Hungry Ghost Festival
The seventh month of the Chinese lunar calendar (usually August) starts off with a puff of smoke, as "hell money" is burned and food offerings are made to please the spirits of ancestors who are said to return to earth at this time. The climax of the festival is when the living get together to stuff themselves and watch plays and Chinese opera performances.

Mid-Autumn Festival
Following soon afterwards, there is the Mid-Autumn Festival held on the 15th day of the 8th lunar month (September of October). Elaborate lantern decorations are lit (particularly in Jurong's Chinese Garden) and moon cakes filled with red bean paste, nuts and more are consumed merrily.

About one week before Deepavali is Thimithi, the fire-walking festival where one can see male devotees walking on burning coals at the Sri Mariamman Temple in Chinatown.

Deepavali (Diwali)
This is the Hindu festival of light, celebrated around October or November.
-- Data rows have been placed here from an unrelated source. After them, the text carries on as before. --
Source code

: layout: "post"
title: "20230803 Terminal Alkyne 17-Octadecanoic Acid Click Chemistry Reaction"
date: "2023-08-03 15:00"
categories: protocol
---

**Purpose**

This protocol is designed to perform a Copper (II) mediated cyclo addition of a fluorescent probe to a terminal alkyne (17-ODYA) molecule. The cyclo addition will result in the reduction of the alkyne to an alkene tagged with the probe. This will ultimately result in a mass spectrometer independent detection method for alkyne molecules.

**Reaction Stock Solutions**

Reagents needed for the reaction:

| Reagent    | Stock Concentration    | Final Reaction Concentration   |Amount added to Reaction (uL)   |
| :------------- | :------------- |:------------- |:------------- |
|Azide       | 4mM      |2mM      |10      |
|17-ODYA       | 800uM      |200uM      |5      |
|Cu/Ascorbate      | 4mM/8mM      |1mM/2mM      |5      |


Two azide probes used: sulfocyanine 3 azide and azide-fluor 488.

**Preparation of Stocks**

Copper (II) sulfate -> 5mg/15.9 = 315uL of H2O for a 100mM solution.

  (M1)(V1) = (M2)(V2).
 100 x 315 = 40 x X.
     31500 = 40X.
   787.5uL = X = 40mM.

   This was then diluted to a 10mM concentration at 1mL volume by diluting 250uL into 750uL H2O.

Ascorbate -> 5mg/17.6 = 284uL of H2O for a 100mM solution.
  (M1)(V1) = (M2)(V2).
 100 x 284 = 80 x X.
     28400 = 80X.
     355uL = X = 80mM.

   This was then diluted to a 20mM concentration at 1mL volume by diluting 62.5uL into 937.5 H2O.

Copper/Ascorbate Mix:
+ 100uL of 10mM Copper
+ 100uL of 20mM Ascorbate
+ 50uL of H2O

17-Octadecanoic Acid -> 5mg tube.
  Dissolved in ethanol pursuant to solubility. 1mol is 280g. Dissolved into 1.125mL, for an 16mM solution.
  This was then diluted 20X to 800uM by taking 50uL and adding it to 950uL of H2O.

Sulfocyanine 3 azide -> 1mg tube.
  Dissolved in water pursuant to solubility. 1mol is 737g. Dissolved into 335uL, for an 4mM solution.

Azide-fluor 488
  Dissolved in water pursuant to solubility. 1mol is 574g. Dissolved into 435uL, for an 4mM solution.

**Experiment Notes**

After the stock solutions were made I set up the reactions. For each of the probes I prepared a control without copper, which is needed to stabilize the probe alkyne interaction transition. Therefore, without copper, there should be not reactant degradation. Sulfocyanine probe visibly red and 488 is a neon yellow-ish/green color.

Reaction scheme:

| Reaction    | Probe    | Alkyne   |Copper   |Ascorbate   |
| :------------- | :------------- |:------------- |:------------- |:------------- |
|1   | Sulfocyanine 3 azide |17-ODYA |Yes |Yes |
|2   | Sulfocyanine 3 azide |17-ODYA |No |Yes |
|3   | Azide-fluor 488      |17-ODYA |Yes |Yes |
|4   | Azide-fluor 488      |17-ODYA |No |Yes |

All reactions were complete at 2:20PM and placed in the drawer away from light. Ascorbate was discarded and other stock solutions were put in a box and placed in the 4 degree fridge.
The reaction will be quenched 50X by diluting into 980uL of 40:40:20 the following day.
The streets of Little India are brightly decorated and lighted at night
during the few weeks leading to Deepavali. Little India becomes very lively during these few weeks as Hindu shoppers crowd the markets and shops to purchase Indian decorations, clothes and other goodies to celebrate to festivity.

Little India, Singapore

Deepavali in Little India

During the Muslim month of Ramadan and the celebration of Eid-ul-Fitr or Hari Raya Puasa (immediately after Ramadan) is a major occasion in Malay (who are mainly Muslims) parts of town. A major area for the celebration is Geylang Serai, which is lighted up with extensive decorations. 

Another festival celebrated by the Muslim Malays is Eid-ul-Adha and known locally as Hari Raya Haji. The festival occurs about 2 months after
Eid-ul-Fitr, which is the period when Muslims make the trip to Mecca (in Saudi Arabia) to perform the Haj. In local mosques, lambs contributed by the faithful are sacrificed and their meat is used to feed the poor.